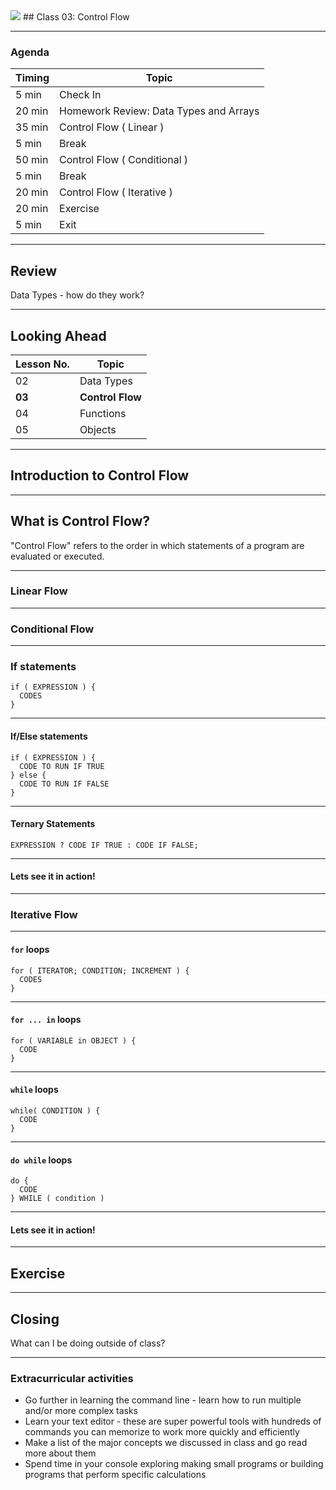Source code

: 

<img src="https://ga-core.s3.amazonaws.com/production/uploads/program/default_image/5225/JS-logo-official.png" style="max-width: 100px; border: none; box-shadow: none" />
## Class 03: Control Flow

---
### Agenda
| Timing | Topic                                    |
| ------ | ---------------------------------------- |
| 5  min | Check In                                 |
| 20 min | Homework Review: Data Types and Arrays   |
| 35 min | Control Flow ( Linear )                  |
| 5  min | Break                                    |
| 50 min | Control Flow ( Conditional )             |
| 5  min | Break                                    |
| 20 min | Control Flow ( Iterative )               |
| 20 min | Exercise                                 |
| 5  min | Exit                                     |

---
## Review
Data Types - how do they work?

---
## Looking Ahead

| Lesson No. | Topic             |
| ---------- | -------           |
|     02     |   Data Types      |
|   **03**   | **Control Flow**  |
|     04     |   Functions       |
|     05     |   Objects         |

---
## Introduction to Control Flow

---
## What is Control Flow?
"Control Flow" refers to the order in which statements of a program are evaluated or executed.

---
### Linear Flow

---
### Conditional Flow

---
### If statements
```
if ( EXPRESSION ) {
  CODES
}
```

---
#### If/Else statements
```
if ( EXPRESSION ) {
  CODE TO RUN IF TRUE
} else {
  CODE TO RUN IF FALSE
}
```

---
#### Ternary Statements
```
EXPRESSION ? CODE IF TRUE : CODE IF FALSE;
```

---
#### Lets see it in action!

---
### Iterative Flow

---
#### `for` loops
```
for ( ITERATOR; CONDITION; INCREMENT ) {
  CODES
}
```

---
#### `for ... in` loops
```
for ( VARIABLE in OBJECT ) {
  CODE
}
```

---
#### `while` loops
```
while( CONDITION ) {
  CODE
}
```

---
#### `do while` loops
```
do {
  CODE
} WHILE ( condition )
```

---
#### Lets see it in action!

---
## Exercise

---
## Closing
What can I be doing outside of class?

---
### Extracurricular activities
- Go further in learning the command line - learn how to run multiple and/or more complex tasks
- Learn your text editor - these are super powerful tools with hundreds of commands you can memorize to work more quickly and efficiently
- Make a list of the major concepts we discussed in class and go read more about them
- Spend time in your console exploring making small programs or building programs that perform specific calculations
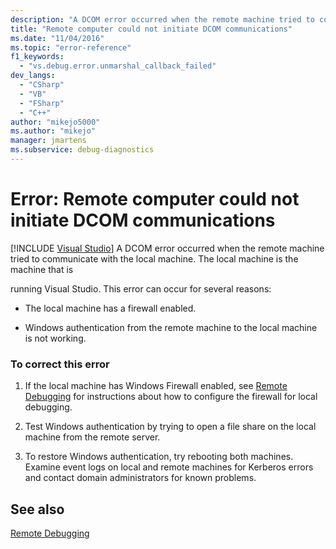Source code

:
 ```yaml
---
description: "A DCOM error occurred when the remote machine tried to communicate with the local machine."
title: "Remote computer could not initiate DCOM communications"
ms.date: "11/04/2016"
ms.topic: "error-reference"
f1_keywords:
  - "vs.debug.error.unmarshal_callback_failed"
dev_langs:
  - "CSharp"
  - "VB"
  - "FSharp"
  - "C++"
author: "mikejo5000"
ms.author: "mikejo"
manager: jmartens
ms.subservice: debug-diagnostics
---
```

# Error: Remote computer could not initiate DCOM communications

 [!INCLUDE [Visual Studio](~/includes/applies-to-version/vs-windows-only.md)]
A DCOM error occurred when the remote machine tried to communicate with the local machine. The local machine is the machine that is

 running Visual Studio. This error can occur for several reasons:

- The local machine has a firewall enabled.

- Windows authentication from the remote machine to the local machine is not working.

### To correct this error

1. If the local machine has Windows Firewall enabled, see [Remote Debugging](../debugger/remote-debugging.md) for instructions about how to configure the firewall for local debugging.

2. Test Windows authentication by trying to open a file share on the local machine from the remote server.

3. To restore Windows authentication, try rebooting both machines. Examine event logs on local and remote machines for Kerberos errors and contact domain administrators for known problems.

## See also
 [Remote Debugging](../debugger/remote-debugging.md)
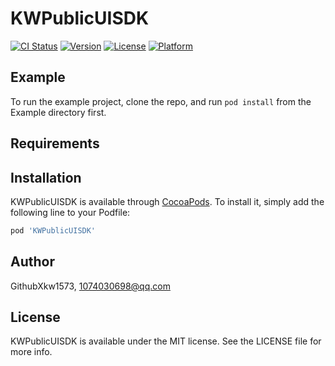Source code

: # KWPublicUISDK

[![CI Status](https://img.shields.io/travis/GithubXkw1573/KWPublicUISDK.svg?style=flat)](https://travis-ci.org/GithubXkw1573/KWPublicUISDK)
[![Version](https://img.shields.io/cocoapods/v/KWPublicUISDK.svg?style=flat)](https://cocoapods.org/pods/KWPublicUISDK)
[![License](https://img.shields.io/cocoapods/l/KWPublicUISDK.svg?style=flat)](https://cocoapods.org/pods/KWPublicUISDK)
[![Platform](https://img.shields.io/cocoapods/p/KWPublicUISDK.svg?style=flat)](https://cocoapods.org/pods/KWPublicUISDK)

## Example

To run the example project, clone the repo, and run `pod install` from the Example directory first.

## Requirements

## Installation

KWPublicUISDK is available through [CocoaPods](https://cocoapods.org). To install
it, simply add the following line to your Podfile:

```ruby
pod 'KWPublicUISDK'
```

## Author

GithubXkw1573, 1074030698@qq.com

## License

KWPublicUISDK is available under the MIT license. See the LICENSE file for more info.

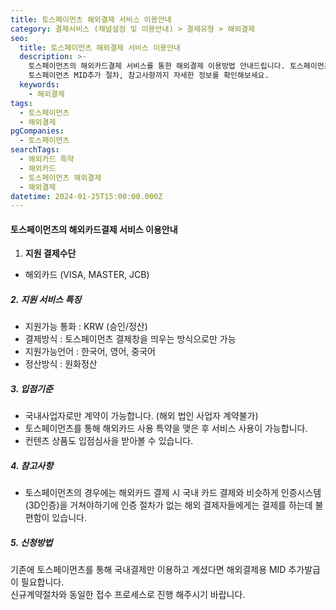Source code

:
 ```yaml
---
title: 토스페이먼츠 해외결제 서비스 이용안내
category: 결제서비스 (채널설정 및 이용안내) > 결제유형 > 해외결제
seo:
  title: 토스페이먼츠 해외결제 서비스 이용안내
  description: >-
    토스페이먼츠의 해외카드결제 서비스를 통한 해외결제 이용방법 안내드립니다. 토스페이먼츠의 지원결제 수단 및 서비스 특징, 입점기준,
    토스페이먼츠 MID추가 절차, 참고사항까지 자세한 정보를 확인해보세요.
  keywords:
    - 해외결제
tags:
  - 토스페이먼츠
  - 해외결제
pgCompanies:
  - 토스페이먼츠
searchTags:
  - 해외카드 특약
  - 해외카드
  - 토스페이먼츠 해외결제
  - 해외결제
datetime: 2024-01-25T15:00:00.000Z
---
```


<Callout content="토스페이먼츠를 통한 해외결제 이용방법 안내드립니다." />

#### **토스페이먼츠의 해외카드결제 서비스 이용안내**

1. **지원 결제수단**

- 해외카드 (VISA, MASTER, JCB)

##### **2. 지원 서비스 특징**

- 지원가능 통화 : KRW (승인/정산)
- 결제방식 : 토스페이먼츠 결제창을 띄우는 방식으로만 가능
- 지원가능언어 : 한국어, 영어, 중국어
- 정산방식 : 원화정산

##### **3. 입점기준**

- 국내사업자로만 계약이 가능합니다. (해외 법인 사업자 계약불가)
- 토스페이먼츠를 통해 해외카드 사용 특약을 맺은 후 서비스 사용이 가능합니다.
- 컨텐츠 상품도 입점심사을 받아볼 수 있습니다.

##### **4. 참고사항**

- 토스페이먼츠의 경우에는 해외카드 결제 시 국내 카드 결제와 비슷하게 인증시스템(3D인증)을 거쳐야하기에 인증 절차가 없는 해외 결제자들에게는 결제를 하는데 불편함이 있습니다.

##### **5. 신청방법**

기존에 토스페이먼츠를 통해 국내결제만 이용하고 계셨다면 해외결제용 MID 추가발급이 필요합니다.\
신규계약절차와 동일한 접수 프로세스로 진행 해주시기 바랍니다.

<Callout title="토스페이먼츠 상점아이디 추가절차 보러가기 ↗" icon="" />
· · · · · · ·
Exercise directions — Extract, from the material above, each line holding the word "가능합니다".

Your solution —
- 국내사업자로만 계약이 가능합니다. (해외 법인 사업자 계약불가)
- 토스페이먼츠를 통해 해외카드 사용 특약을 맺은 후 서비스 사용이 가능합니다.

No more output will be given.